** Opening Exercise inputs block **

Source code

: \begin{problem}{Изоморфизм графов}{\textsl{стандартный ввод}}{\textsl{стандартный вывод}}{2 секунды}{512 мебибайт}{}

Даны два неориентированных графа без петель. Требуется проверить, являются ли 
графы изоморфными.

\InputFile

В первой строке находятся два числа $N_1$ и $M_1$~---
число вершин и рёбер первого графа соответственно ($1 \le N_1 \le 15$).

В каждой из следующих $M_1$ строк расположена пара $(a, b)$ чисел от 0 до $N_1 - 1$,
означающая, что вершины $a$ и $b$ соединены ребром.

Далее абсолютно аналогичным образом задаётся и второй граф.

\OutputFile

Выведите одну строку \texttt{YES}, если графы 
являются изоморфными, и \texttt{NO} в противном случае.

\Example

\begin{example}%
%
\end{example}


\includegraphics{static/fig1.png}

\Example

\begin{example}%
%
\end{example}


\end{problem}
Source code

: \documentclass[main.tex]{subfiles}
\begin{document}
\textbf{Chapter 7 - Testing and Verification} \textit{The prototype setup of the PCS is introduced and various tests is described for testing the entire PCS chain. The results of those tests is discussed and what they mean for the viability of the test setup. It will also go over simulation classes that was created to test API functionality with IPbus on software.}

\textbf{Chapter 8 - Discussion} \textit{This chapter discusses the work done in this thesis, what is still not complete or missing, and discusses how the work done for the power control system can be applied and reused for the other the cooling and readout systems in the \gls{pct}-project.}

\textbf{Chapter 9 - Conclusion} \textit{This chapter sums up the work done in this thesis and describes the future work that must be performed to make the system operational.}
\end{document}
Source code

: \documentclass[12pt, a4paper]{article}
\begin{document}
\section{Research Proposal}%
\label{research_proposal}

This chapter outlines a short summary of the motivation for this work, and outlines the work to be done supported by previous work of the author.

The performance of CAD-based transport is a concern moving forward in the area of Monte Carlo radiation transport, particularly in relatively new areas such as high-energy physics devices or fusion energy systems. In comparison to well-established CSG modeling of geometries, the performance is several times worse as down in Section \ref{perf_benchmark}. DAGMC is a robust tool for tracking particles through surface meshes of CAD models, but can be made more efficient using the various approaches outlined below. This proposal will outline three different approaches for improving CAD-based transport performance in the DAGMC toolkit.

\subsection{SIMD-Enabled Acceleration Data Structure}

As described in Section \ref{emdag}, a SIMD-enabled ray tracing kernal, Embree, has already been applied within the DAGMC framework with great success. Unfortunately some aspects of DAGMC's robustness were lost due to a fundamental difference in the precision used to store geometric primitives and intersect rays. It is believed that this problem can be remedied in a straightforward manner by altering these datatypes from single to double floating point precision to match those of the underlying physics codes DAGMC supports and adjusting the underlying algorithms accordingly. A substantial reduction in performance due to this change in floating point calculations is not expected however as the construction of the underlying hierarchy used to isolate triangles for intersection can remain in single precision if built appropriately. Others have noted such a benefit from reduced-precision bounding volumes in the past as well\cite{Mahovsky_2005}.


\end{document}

** Closing Exercise inputs block **

— Activity —
Note every line in the material with "изоморфными" and copy it.

— Written answer —
графы изоморфными.
являются изоморфными, и \texttt{NO} в противном случае.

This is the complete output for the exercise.